Moreover, we’ll use each of our choices in some helpful example sentences.


“Captious” is one word for a person who finds fault in everything.

In fact, Merriam-Webster defines it as “marked by an often ill-natured inclination to stress faults and raise objections.”

This term has fairly negative connotations. After all, it stems from the Latin word “captiosus” meaning “fallacious” and usually implies that someone has a personality flaw.

Namely, they can’t help but critique things that don’t really matter.

Have a look at how we’ve used this term in some example sentences:

No one in this department wants to work with that captious woman from upstairs.

I found myself becoming captious and I knew that I must be getting hungry.


A good adjective for someone who always finds something to complain about is “carper.”

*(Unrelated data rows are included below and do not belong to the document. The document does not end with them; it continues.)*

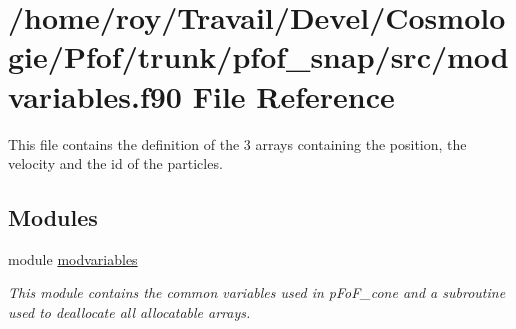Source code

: \hypertarget{pfof__snap_2src_2modvariables_8f90}{}\section{/home/roy/\+Travail/\+Devel/\+Cosmologie/\+Pfof/trunk/pfof\+\_\+snap/src/modvariables.f90 File Reference}
\label{pfof__snap_2src_2modvariables_8f90}


This file contains the definition of the 3 arrays containing the position, the velocity and the id of the particles.  


\subsection*{Modules}
\begin{DoxyCompactItemize}
\item 
module \hyperlink{namespacemodvariables}{modvariables}
\begin{DoxyCompactList}\small\item\em This module contains the common variables used in p\+Fo\+F\+\_\+cone and a subroutine used to deallocate all allocatable arrays. \end{DoxyCompactList}\end{DoxyCompactItemize}
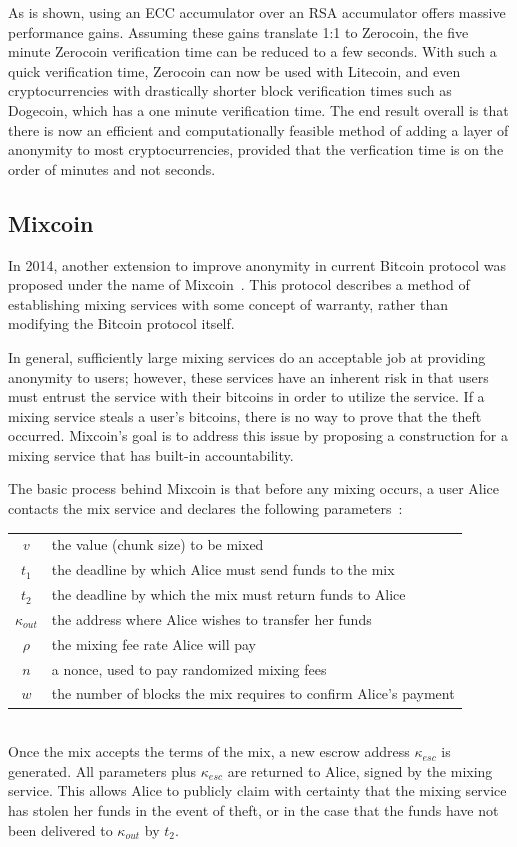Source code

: \documentclass[11pt]{article}
\begin{document}
As is shown, using an ECC accumulator over an RSA accumulator offers massive performance gains. Assuming these gains
translate 1:1 to Zerocoin, the five minute Zerocoin verification time can be reduced to a few seconds. With such a quick
verification time, Zerocoin can now be used with Litecoin, and even cryptocurrencies with drastically shorter block
verification times such as Dogecoin, which has a one minute verification time. The end result overall is that there is
now an efficient and computationally feasible method of adding a layer of anonymity to most cryptocurrencies, provided
that the verfication time is on the order of minutes and not seconds.

\subsection{Mixcoin}
In 2014, another extension to improve anonymity in current Bitcoin protocol was proposed under the name of
Mixcoin~\cite{bonneau14}. This protocol describes a method of establishing mixing services with some concept of
warranty, rather than modifying the Bitcoin protocol itself.

In general, sufficiently large mixing services do an acceptable job at providing anonymity to users; however, these
services have an inherent risk in that users must entrust the service with their bitcoins in order to utilize the
service.  If a mixing service steals a user's bitcoins, there is no way to prove that the theft occurred. Mixcoin's goal
is to address this issue by proposing a construction for a mixing service that has built-in accountability.

The basic process behind Mixcoin is that before any mixing occurs, a user Alice contacts the mix service and declares
the following parameters~\cite{bonneau14}:\\
\begin{tabular}{cl}
    $v$ & the value (chunk size) to be mixed\\
    $t_1$ & the deadline by which Alice must send funds to the mix\\
    $t_2$ & the deadline by which the mix must return funds to Alice\\
    $\kappa_{out}$ & the address where Alice wishes to transfer her funds\\
    $\rho$ & the mixing fee rate Alice will pay\\
    $n$ & a nonce, used to pay randomized mixing fees\\
    $w$ & the number of blocks the mix requires to confirm Alice's payment
\end{tabular}
\vspace{1em}\\ 
Once the mix accepts the terms of the mix, a new escrow address $\kappa_{esc}$ is generated. All parameters plus
$\kappa_{esc}$ are returned to Alice, signed by the mixing service. This allows Alice to publicly claim with certainty
that the mixing service has stolen her funds in the event of theft, or in the case that the funds have not been
delivered to $\kappa_{out}$ by $t_2$.
\end{document}
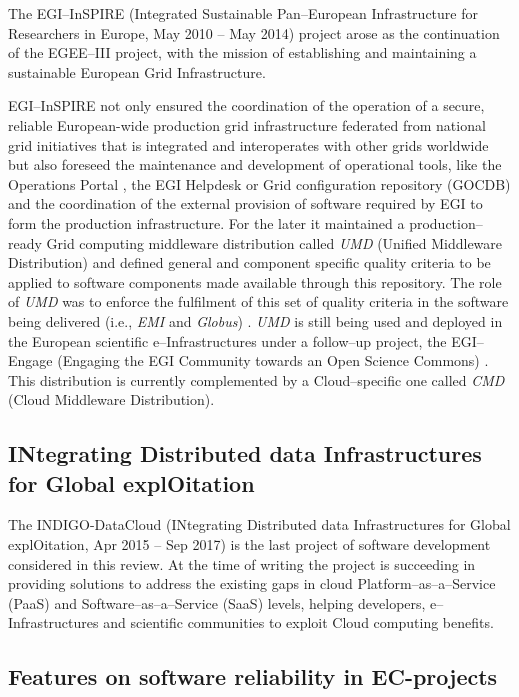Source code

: \documentclass[journal]{IEEEtran}
\begin{document}
The EGI--InSPIRE (Integrated Sustainable Pan--European Infrastructure for
Researchers in Europe, May 2010 -- May 2014) project \cite{cordis:egi-inspire}
arose as the continuation of the EGEE--III project, with the mission of establishing and
maintaining a sustainable European Grid Infrastructure.


EGI--InSPIRE not only ensured the coordination of the operation of a secure, reliable 
European-wide production grid infrastructure federated from national grid initiatives 
that is integrated and interoperates with other grids worldwide but also foreseed the 
maintenance and development of operational tools, like the Operations Portal \cite{egi-ops}, 
the EGI Helpdesk \cite{ggus} or Grid configuration repository (GOCDB) \cite{gocdb} and the 
coordination of the external provision of software required by EGI to 
form the production infrastructure. For the later it maintained a production--ready 
Grid computing middleware distribution called {\sl UMD} (Unified Middleware Distribution) and 
defined general and component specific quality criteria to be applied to software 
components made available through this repository.
The role of {\sl UMD} was to enforce the fulfilment of this set of quality
criteria \cite{egi-qc} in the software being delivered (i.e.,
{\sl EMI} and {\sl Globus}) \cite{mario}. {\sl UMD} is still being used and
deployed in the European scientific e--Infrastructures under a follow--up
project, the EGI--Engage (Engaging the EGI Community towards an Open Science
Commons) \cite{cordis:egi-engage}. This distribution is currently complemented
by a Cloud--specific one called {\sl CMD} (Cloud Middleware Distribution).

\subsection{INtegrating Distributed data Infrastructures for Global
explOitation}

The INDIGO-DataCloud (INtegrating Distributed data Infrastructures for Global
explOitation, Apr 2015 -- Sep 2017) \cite{cordis:indigo} is the last
project of software development considered in this review. At the time of writing
the project is succeeding in providing solutions to address the existing gaps in
cloud Platform--as--a--Service (PaaS) and Software--as--a--Service (SaaS) levels,
helping developers, e--Infrastructures and scientific communities to exploit
Cloud computing benefits.

\subsection{Features on software reliability in EC-projects}
\end{document}
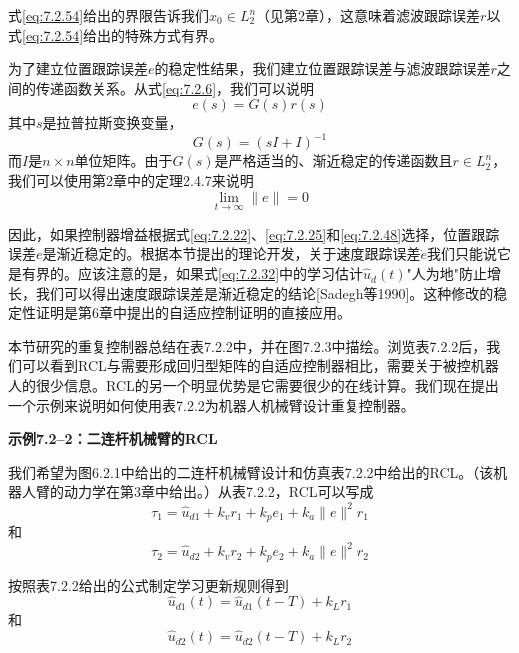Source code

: \documentclass[UTF8]{ctexart}
\begin{document}
式\eqref{eq:7.2.54}给出的界限告诉我们$x_0 \in L_2^n$（见第2章），这意味着滤波跟踪误差$r$以式\eqref{eq:7.2.54}给出的特殊方式有界。

为了建立位置跟踪误差$e$的稳定性结果，我们建立位置跟踪误差与滤波跟踪误差$r$之间的传递函数关系。从式\eqref{eq:7.2.6}，我们可以说明
\begin{equation}\label{eq:7.2.55}
e(s) = G(s)r(s)
\end{equation}
其中$s$是拉普拉斯变换变量，
\begin{equation}\label{eq:7.2.56}
G(s) = (sI + I)^{-1}
\end{equation}
而$I$是$n \times n$单位矩阵。由于$G(s)$是严格适当的、渐近稳定的传递函数且$r \in L_2^n$，我们可以使用第2章中的定理2.4.7来说明
\begin{equation}\label{eq:7.2.57}
\lim_{t \to \infty} \|e\| = 0
\end{equation}

因此，如果控制器增益根据式\eqref{eq:7.2.22}、\eqref{eq:7.2.25}和\eqref{eq:7.2.48}选择，位置跟踪误差$e$是渐近稳定的。根据本节提出的理论开发，关于速度跟踪误差$\dot{e}$我们只能说它是有界的。应该注意的是，如果式\eqref{eq:7.2.32}中的学习估计$\hat{u}_d(t)$"人为地"防止增长，我们可以得出速度跟踪误差是渐近稳定的结论[Sadegh等1990]。这种修改的稳定性证明是第6章中提出的自适应控制证明的直接应用。

本节研究的重复控制器总结在表7.2.2中，并在图7.2.3中描绘。浏览表7.2.2后，我们可以看到RCL与需要形成回归型矩阵的自适应控制器相比，需要关于被控机器人的很少信息。RCL的另一个明显优势是它需要很少的在线计算。我们现在提出一个示例来说明如何使用表7.2.2为机器人机械臂设计重复控制器。

\textbf{示例7.2--2：二连杆机械臂的RCL}

我们希望为图6.2.1中给出的二连杆机械臂设计和仿真表7.2.2中给出的RCL。（该机器人臂的动力学在第3章中给出。）从表7.2.2，RCL可以写成
\begin{equation}
\tau_1 = \hat{u}_{d1} + k_v r_1 + k_p e_1 + k_a\|e\|^2r_1
\end{equation}
和
\begin{equation}
\tau_2 = \hat{u}_{d2} + k_v r_2 + k_p e_2 + k_a\|e\|^2r_2
\end{equation}

按照表7.2.2给出的公式制定学习更新规则得到
\begin{equation}
\hat{u}_{d1}(t) = \hat{u}_{d1}(t-T) + k_L r_1
\end{equation}
和
\begin{equation}
\hat{u}_{d2}(t) = \hat{u}_{d2}(t-T) + k_L r_2
\end{equation}
\end{document}
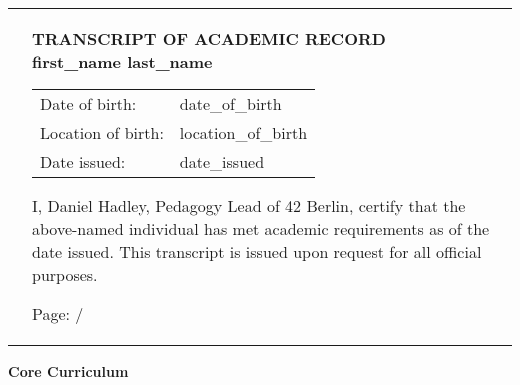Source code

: \documentclass[11pt]{article}
\begin{document}
{{{\begin{tabularx}{\textwidth}{@{}X X@{}}
  &
  \begin{minipage}[t]{\linewidth}
    \parbox[t]{\dimexpr\linewidth-2\fboxsep}{ %
      \textbf{\large TRANSCRIPT OF ACADEMIC RECORD} \\ [0.5em]
	  \textbf{\large {{ first_name }} {{ last_name }}} \\[0.7em]
		\begin{tabular}{@{}l l@{}}
			Date of birth: & {{ date_of_birth }} \\
			Location of birth: & {{ location_of_birth }} \\
			Date issued: & {{ date_issued }} \\
		\end{tabular}


      \vspace{0.38cm}
    	I, Daniel Hadley, Pedagogy Lead of 42 Berlin, certify that the above-named individual has met academic requirements as of the date issued. 
		This transcript is issued upon request for all official purposes. \\
		\vspace{-0.5cm}
		\begin{flushright}
		Page: \thepage{} / \pageref{LastPage}
		\end{flushright}
    }
  \end{minipage}
  \end{tabularx}
  \vspace{-0.4cm}
}

\myHeader

\begin{center}
  \textbf{\large Core Curriculum}
\end{center}

\noindent
\begin{tabularx}{\textwidth}{l X r r}


\end{tabularx}}}
\end{document}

Merriam-Webster defines “carp” as “to find fault or complain querulously.”

Therefore, if someone makes a habit of finding fault in everything they see or come across, you can call them a “carper.”

It is believed that the word “carp” comes from the Latin term “carpere” meaning to “slander” or “revile” or, literally, to “pluck.”

This is another word with negative connotations. You would use it to critique a person for behaving in a petulant and fussy manner.

To see what we mean, consider the examples below:

Must we really visit John? He’s a relentless carper.

She’s a bit of a carper, but I must say, I find her constant gripes quite amusing.


In psychology, the word for someone who obsessively points out flaws in other people is “faultfinder.”

Merriam-Webster defines “faultfinding” as “captiously critical” and “petty, nagging, or unreasonable criticism.”

In short, a “faultfinder” is someone who complains constantly and judges other people harshly over trivial matters. They are also very demanding of the people in their life.

“Faultfinders” are seen as rather spiteful, and it often seems as if they derive some enjoyment from criticizing others and starting disputes. Almost like a game!

Moreover, some people turn to faultfinding at work for strategic reasons.

Essentially, they believe that pointing out your errors or faults around your boss or other superiors will reflect well on them.

In reality, they are probably doing themselves a disservice by being unpleasant.

Finally, let’s see the term “faultfinder” in a couple of example sentences:

There’s no point asking Jed’s opinion; he’s a notorious faultfinder.

Ever the faultfinder, Marial would probably arrive in heaven and criticize the interior design.